Movie Review: “Three Billboards Outside Ebbing, Missouri” Is Darkly Comedic, Terribly Tragic

“It’s a mélange of human emotions and we’re treated to each and every one multiple times.”


 

In this darkly comic drama, a mother personally challenges the local authorities to solve her daughter’s murder, when they fail to catch the culprit.

Martin McDonagh has constantly impressed me with his potent mix of tragic plotting, dark comedy, and human emotions. Each of his three films (and his stage plays if I read correctly), incorporate each of those elements to varying degrees. “In Bruges” was like 40% dark comedy, 40% tragic plotting, and 20% human emotions. “Seven Psychopaths” runs more like 40% dark comedy, 40% human emotions, and 20% tragic plotting. “Three Billboards” leans in the other direction: 40% human emotions, 40% tragic plotting, and 20% dark comedy. His mundane approach to violence, dragging the ugly along with the beauty, has always whet my appetite for something distinct in cinema. This time we see him narrow in on the human experience and reward us as an audience.

McDonagh’s scripts offer cohesive logic fused with human emotion so that fantastic actors like Frances McDormand, Woody Harrelson, Sam Rockwell, and even Peter Dinklage get to show off. Man oh man what a cast too. Nobody fails. Some stars shine brighter than others but each actor leaves a distinct mark on this story impressing you with not just some caricature filling in your clichéd backwater town but real human emotion. A mother whose raw anger forms itself in the titular billboards is just as vile as she is hurt. A sheriff loved by all, faces criticism in his final month of living, measuring his successes and failures. Finally, an insecure manchild searching for approval lashing out with his authority as a local police officer pushed to grow.

This movie shows us characters we relate to in equal measures at different times and takes some of them to their utmost limits. The beauty in McDonagh’s film is that, even as we watch everyone descend into violent and chaotic actions, they grow and learn until we’re left with two unlikely characters getting in the car together to kill someone they don’t even know.

It’s this same plotting that drags “Three Billboards” by the end. Roughly twenty minutes too long and the entire film starts to drag. A LOT happens during the runtime of the film. Don’t get me wrong! I love the tension ratcheted through each scene as characters collide off each other either destroying or affirming one another. It’s a mélange of human emotions and we’re treated to each and every one multiple times. McDonagh probably loaded up a little too much at the buffet.

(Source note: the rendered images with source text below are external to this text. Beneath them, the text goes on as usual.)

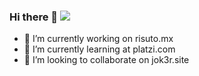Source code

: ### Hi there 👋 ![](https://komarev.com/ghpvc/?username=jok3rcito0)

- 🔭 I’m currently working on risuto.mx
- 🌱 I’m currently learning at platzi.com
- 👯 I’m looking to collaborate on jok3r.site

<!--
**jok3rcito0/jok3rcito0** is a ✨ _special_ ✨ repository because its `README.md` (this file) appears on your GitHub profile.

Here are some ideas to get you started:

- 🔭 I’m currently working on ...
- 🌱 I’m currently learning ...
- 👯 I’m looking to collaborate on ...
- 🤔 I’m looking for help with ...
- 💬 Ask me about ...
- 📫 How to reach me: ...
- 😄 Pronouns: ...
- ⚡ Fun fact: ...
-->
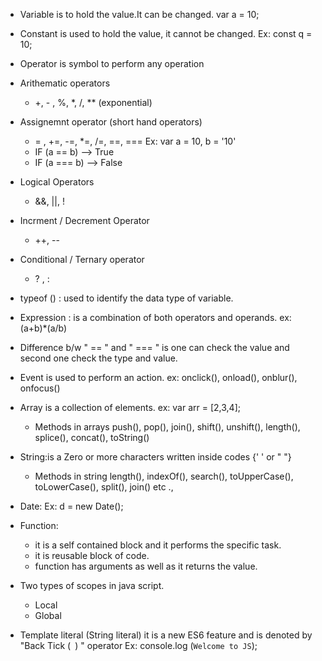 
- Variable is to hold the value.It can be changed.
  var a = 10;

- Constant is used to hold the value, it cannot be changed.
  Ex: const q = 10;

- Operator is symbol to perform any operation 
 - Arithematic operators
    - +, - , %, *, /, ** (exponential)
 - Assignemnt operator (short hand operators)
    - = , +=, -=, *=, /=, ==, ===
    Ex: var a = 10, b = '10'
     - IF (a == b) --> True
     - IF (a === b) --> False
 - Logical Operators
     - &&, ||, !
 - Incrment / Decrement Operator
     - ++, --  
 - Conditional / Ternary operator
     - ? , :

- typeof () : used to identify the data type of variable.
- Expression : is a combination of both operators and operands.
   ex: (a+b)*(a/b)

- Difference b/w " == " and " === " is one can check the value and second one check the type and value.

- Event is used to perform an action.
   ex: onclick(), onload(), onblur(), onfocus()

- Array is a collection of elements.
   ex: var arr = [2,3,4];
   - Methods in arrays
     push(), pop(), join(), shift(), unshift(), length(), splice(), concat(), toString()

- String:is a Zero or more characters written inside codes  {' ' or " "}
    - Methods in string
      length(), indexOf(), search(), toUpperCase(), toLowerCase(), split(), join() etc .,

- Date: Ex: d = new Date(); 

- Function:
  - it is a self contained block and it performs the specific task.
  - it is reusable block of code.
  - function has arguments as well as it returns the value.
- Two types of scopes in java script.
  - Local
  - Global

- Template literal (String literal)
 it is a new ES6 feature and is denoted by "Back Tick (` `) " operator
 Ex: console.log (`Welcome to JS`);
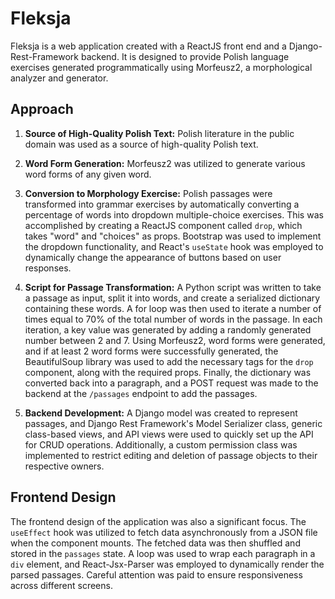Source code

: # Fleksja

Fleksja is a web application created with a ReactJS front end and a Django-Rest-Framework backend. It is designed to provide Polish language exercises generated programmatically using Morfeusz2, a morphological analyzer and generator.



## Approach

1. **Source of High-Quality Polish Text:** Polish literature in the public domain was used as a source of high-quality Polish text.

2. **Word Form Generation:** Morfeusz2 was utilized to generate various word forms of any given word.

3. **Conversion to Morphology Exercise:** Polish passages were transformed into grammar exercises by automatically converting a percentage of words into dropdown multiple-choice exercises. This was accomplished by creating a ReactJS component called `drop`, which takes "word" and "choices" as props. Bootstrap was used to implement the dropdown functionality, and React's `useState` hook was employed to dynamically change the appearance of buttons based on user responses.

4. **Script for Passage Transformation:** A Python script was written to take a passage as input, split it into words, and create a serialized dictionary containing these words. A for loop was then used to iterate a number of times equal to 70% of the total number of words in the passage. In each iteration, a key value was generated by adding a randomly generated number between 2 and 7. Using Morfeusz2, word forms were generated, and if at least 2 word forms were successfully generated, the BeautifulSoup library was used to add the necessary tags for the `drop` component, along with the required props. Finally, the dictionary was converted back into a paragraph, and a POST request was made to the backend at the `/passages` endpoint to add the passages.

5. **Backend Development:** A Django model was created to represent passages, and Django Rest Framework's Model Serializer class, generic class-based views, and API views were used to quickly set up the API for CRUD operations. Additionally, a custom permission class was implemented to restrict editing and deletion of passage objects to their respective owners.

## Frontend Design

The frontend design of the application was also a significant focus. The `useEffect` hook was utilized to fetch data asynchronously from a JSON file when the component mounts. The fetched data was then shuffled and stored in the `passages` state. A loop was used to wrap each paragraph in a `div` element, and React-Jsx-Parser was employed to dynamically render the parsed passages. Careful attention was paid to ensure responsiveness across different screens.

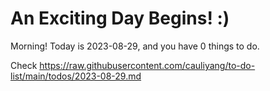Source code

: # An Exciting Day Begins! :)

Morning! Today is 2023-08-29, and you have 0 things to do.

Check https://raw.githubusercontent.com/cauliyang/to-do-list/main/todos/2023-08-29.md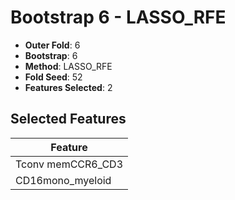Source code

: # Bootstrap 6 - LASSO_RFE

- **Outer Fold**: 6
- **Bootstrap**: 6
- **Method**: LASSO_RFE
- **Fold Seed**: 52
- **Features Selected**: 2

## Selected Features

| Feature |
|---------|
| Tconv memCCR6_CD3 |
| CD16mono_myeloid |
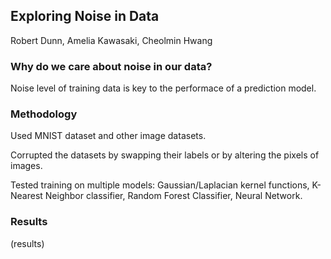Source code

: ## Exploring Noise in Data
Robert Dunn, Amelia Kawasaki, Cheolmin Hwang

### Why do we care about noise in our data?

Noise level of training data is key to the performace of a prediction model.

### Methodology

Used MNIST dataset and other image datasets.

Corrupted the datasets by swapping their labels or by altering the pixels of images.

Tested training on multiple models: Gaussian/Laplacian kernel functions, K-Nearest Neighbor classifier, Random Forest Classifier, Neural Network.

### Results

(results)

Ignoring the densely packed story it’s wonderfully shot. They make North Carolina look like any middle-of-nowhere town between the West and East coast. As much as McDonagh highlighted the beauty of Bruges in his previous film, he highlights the beauty of a small town nestled among rolling hills, even indulging in shots of Frances McDormand talking to a deer. Just as much as they display the beauty of the surroundings neither do they shy away from the ugliness of violence. In a particularly gruesome shot, Sam Rockwell pistol whips a guy, punches him, throws him out a window, and then clocks the secretary for screaming at him. It’s not pretty and the audience audibly ‘oohed’ when it happened.

If you’ve seen either of McDonagh’s works before then you know what to expect. If anything, I’d say this new film is more sympathetic towards all of its characters, asking us to see the goodness of each character as much as we see their darkness. McDonagh takes us from one extreme to another; from beautiful landscapes to violent fist fights; from high brow operatic vocals to hill country folk; from good to bad all over the course of the movie. It’s going to be a ridiculously hard movie to sell (dark comedies don’t always find their audience) but I can’t help but recommend it to everyone.

Considering how far Frances McDormand goes to receive one iota of justice in this world, we could learn a thing or two. Even better, McDonagh leaves us to make our own conclusions about the characters in his film but I like to think if a racist cop and a hurting mother can find common grounds for forgiveness, then there’s room in all of us for forgiveness. That’s just the optimist in me speaking. Please go see this movie in theaters.